Q: What are the keys to a successful internship at McKinstry?
A: Everyone has a unique experience here. The work from position to position varies greatly, and the departments themselves work on very different projects. However, across all positions there are a few key actions that can help future interns be successful.
The first is to get to know your immediate team. These are the people you’ll be spending the most time with, meaning you can learn the most from their expertise. Work hard with your team, but also get to know people on a personal level.
Secondly, you should go to as many events as you can fit into your schedule. The B.L.U.E. Program team does a fantastic job scheduling events and giving interns opportunities to learn about relevant topics. At these events, you should get to know a variety of people—everyone has a unique story to tell.
Lastly, future interns should connect with people at McKinstry who have the same hobbies/interests if you want to make a deeper connection outside of the office. I ended up rock climbing this summer with two awesome fellow employees at Little Si (a mountain outside of Seattle). It was an amazing experience!
Q: What would have been helpful to know when you started your internship?
A: Starting an internship was a scary and unpredictable process, particularly as it was my first job in an office environment. My previous work experience in manual labor differed greatly from typical office work.
Before beginning at McKinstry, I knew that the company’s Energy team largely works in two programs outside of the typical Microsoft Office suite: Bluebeam and Revit. The first is a document viewer/editor while the latter is an incredibly powerful tool for modeling mechanical, electrical and plumbing systems for large buildings. Having prior experience with these two software programs could have made my time at McKinstry much smoother.

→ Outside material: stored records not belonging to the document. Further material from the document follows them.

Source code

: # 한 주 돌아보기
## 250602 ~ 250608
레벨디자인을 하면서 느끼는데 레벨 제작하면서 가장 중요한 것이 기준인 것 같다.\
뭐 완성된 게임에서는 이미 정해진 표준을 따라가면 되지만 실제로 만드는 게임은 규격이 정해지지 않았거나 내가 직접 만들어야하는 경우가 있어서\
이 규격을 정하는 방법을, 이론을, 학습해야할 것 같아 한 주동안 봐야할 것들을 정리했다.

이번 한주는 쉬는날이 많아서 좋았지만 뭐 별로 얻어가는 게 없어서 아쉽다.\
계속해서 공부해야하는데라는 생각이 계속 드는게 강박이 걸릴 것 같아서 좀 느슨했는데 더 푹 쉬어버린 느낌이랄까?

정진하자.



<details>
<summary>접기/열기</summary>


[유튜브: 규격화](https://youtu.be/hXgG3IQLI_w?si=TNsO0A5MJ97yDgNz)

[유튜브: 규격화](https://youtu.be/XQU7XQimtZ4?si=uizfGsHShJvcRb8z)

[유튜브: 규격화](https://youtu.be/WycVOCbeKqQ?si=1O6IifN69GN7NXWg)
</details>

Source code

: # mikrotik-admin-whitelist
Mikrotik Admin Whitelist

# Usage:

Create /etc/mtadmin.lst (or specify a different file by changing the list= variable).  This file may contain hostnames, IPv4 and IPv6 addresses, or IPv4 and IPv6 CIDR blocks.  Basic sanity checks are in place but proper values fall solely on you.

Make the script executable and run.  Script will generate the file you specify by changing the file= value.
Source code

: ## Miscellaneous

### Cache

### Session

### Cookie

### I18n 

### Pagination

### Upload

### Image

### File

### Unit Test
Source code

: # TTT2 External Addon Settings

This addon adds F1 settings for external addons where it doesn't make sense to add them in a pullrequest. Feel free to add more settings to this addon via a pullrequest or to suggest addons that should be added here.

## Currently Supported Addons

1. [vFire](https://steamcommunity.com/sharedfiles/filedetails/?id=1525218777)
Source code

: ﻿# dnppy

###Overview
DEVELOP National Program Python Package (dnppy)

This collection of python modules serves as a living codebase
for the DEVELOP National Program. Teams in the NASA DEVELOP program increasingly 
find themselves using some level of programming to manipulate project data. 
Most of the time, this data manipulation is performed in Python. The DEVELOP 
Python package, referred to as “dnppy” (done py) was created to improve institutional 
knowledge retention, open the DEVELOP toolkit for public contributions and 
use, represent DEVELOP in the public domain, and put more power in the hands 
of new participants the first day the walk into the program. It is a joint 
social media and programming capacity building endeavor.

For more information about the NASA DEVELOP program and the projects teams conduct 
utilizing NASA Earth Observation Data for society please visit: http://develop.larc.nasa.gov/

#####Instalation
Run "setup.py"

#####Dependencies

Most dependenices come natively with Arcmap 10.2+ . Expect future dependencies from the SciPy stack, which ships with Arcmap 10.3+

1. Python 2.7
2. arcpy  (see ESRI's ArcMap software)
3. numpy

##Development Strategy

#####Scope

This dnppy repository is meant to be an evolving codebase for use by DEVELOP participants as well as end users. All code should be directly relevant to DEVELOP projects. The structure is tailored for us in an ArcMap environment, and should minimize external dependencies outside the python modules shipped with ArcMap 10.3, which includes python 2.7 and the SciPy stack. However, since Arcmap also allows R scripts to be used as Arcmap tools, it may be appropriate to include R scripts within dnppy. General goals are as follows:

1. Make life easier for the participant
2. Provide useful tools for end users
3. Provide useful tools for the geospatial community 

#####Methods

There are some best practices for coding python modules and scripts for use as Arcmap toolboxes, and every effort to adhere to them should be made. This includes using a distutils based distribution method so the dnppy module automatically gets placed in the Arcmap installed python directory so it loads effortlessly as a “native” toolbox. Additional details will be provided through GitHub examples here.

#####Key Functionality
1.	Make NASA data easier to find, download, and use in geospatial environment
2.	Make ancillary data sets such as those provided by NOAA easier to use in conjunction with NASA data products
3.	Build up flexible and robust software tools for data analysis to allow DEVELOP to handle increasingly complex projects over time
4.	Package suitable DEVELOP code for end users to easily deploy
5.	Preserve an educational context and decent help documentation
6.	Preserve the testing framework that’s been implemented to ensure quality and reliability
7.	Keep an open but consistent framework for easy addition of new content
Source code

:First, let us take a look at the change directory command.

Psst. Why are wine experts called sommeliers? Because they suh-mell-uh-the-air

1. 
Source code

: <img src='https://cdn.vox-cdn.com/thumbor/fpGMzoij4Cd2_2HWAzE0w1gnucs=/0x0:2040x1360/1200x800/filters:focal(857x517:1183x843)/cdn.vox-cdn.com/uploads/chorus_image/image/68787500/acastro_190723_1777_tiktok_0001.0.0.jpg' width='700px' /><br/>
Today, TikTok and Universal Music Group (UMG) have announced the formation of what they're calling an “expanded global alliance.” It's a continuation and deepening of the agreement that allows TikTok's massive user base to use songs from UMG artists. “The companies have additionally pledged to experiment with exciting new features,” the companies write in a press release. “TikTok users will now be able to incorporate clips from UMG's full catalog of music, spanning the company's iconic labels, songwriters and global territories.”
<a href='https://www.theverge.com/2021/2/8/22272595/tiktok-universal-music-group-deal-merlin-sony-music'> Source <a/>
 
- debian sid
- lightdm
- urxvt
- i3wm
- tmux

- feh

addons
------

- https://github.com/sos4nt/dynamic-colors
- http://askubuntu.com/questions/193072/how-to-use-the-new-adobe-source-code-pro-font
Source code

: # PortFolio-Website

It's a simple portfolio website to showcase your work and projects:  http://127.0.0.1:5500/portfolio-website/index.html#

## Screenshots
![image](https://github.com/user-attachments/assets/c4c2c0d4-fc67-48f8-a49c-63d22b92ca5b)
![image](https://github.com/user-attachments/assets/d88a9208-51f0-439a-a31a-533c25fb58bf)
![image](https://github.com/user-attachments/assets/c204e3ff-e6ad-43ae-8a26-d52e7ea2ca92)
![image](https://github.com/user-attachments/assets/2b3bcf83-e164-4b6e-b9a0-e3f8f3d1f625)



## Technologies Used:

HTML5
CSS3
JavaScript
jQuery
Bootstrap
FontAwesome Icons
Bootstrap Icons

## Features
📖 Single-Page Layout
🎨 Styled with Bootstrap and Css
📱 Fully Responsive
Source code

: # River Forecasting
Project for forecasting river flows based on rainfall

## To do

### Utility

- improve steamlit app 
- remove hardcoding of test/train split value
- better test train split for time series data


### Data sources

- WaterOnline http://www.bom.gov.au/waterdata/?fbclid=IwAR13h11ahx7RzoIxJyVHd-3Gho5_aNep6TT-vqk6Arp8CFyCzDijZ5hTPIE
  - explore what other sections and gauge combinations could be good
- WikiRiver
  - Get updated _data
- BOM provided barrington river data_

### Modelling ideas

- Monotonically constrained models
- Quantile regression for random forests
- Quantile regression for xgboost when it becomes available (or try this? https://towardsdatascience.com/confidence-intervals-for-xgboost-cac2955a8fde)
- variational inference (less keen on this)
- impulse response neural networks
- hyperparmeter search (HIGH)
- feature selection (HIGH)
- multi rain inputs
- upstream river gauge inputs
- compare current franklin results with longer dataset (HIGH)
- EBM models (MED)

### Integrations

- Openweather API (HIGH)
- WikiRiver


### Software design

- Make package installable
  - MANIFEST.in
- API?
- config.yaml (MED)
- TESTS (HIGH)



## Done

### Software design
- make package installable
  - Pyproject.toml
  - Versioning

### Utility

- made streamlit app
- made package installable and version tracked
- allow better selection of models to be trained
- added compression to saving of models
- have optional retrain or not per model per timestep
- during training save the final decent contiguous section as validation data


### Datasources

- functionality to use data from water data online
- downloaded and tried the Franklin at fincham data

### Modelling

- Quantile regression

It’s also key to know that McKinstry (and the construction industry as a whole) loves acronyms. It seems like new acronyms are being established every day and it can be difficult to keep up as an intern! I recommend that future interns take some time to study up on common construction and engineering acronyms before arriving at McKinstry—it’ll be much easier to understand and participate in typical office conversations.
Future interns should know that there’s a large team behind you to help with questions and review your work—it’s OK to make mistakes!
Q: What should our 2020 interns expect?
A: Interning at McKinstry taught me the following lessons:
- Be flexible and be engaged. These two alone helped to be ready for anything and everything thrown my way.
- Mindset is everything. Having a positive attitude and saying “Yes!” with enthusiasm tells everyone that you’re ready and excited to work.
- Don’t be afraid to fail—failing is better than not trying. If you have any interest in a project, try to learn as much as possible and absorb information like a sponge—there’s no shortage of information or opportunities.
- Anticipate an environment where no relationship is too far-fetched and interact with as many people (and as many types of people) as you can.
It’s been an honor working for this company, and I look forward to what is to come. From intern events to jobsite visits to the people who work here, I can’t say enough good things about McKinstry. Farewell for now!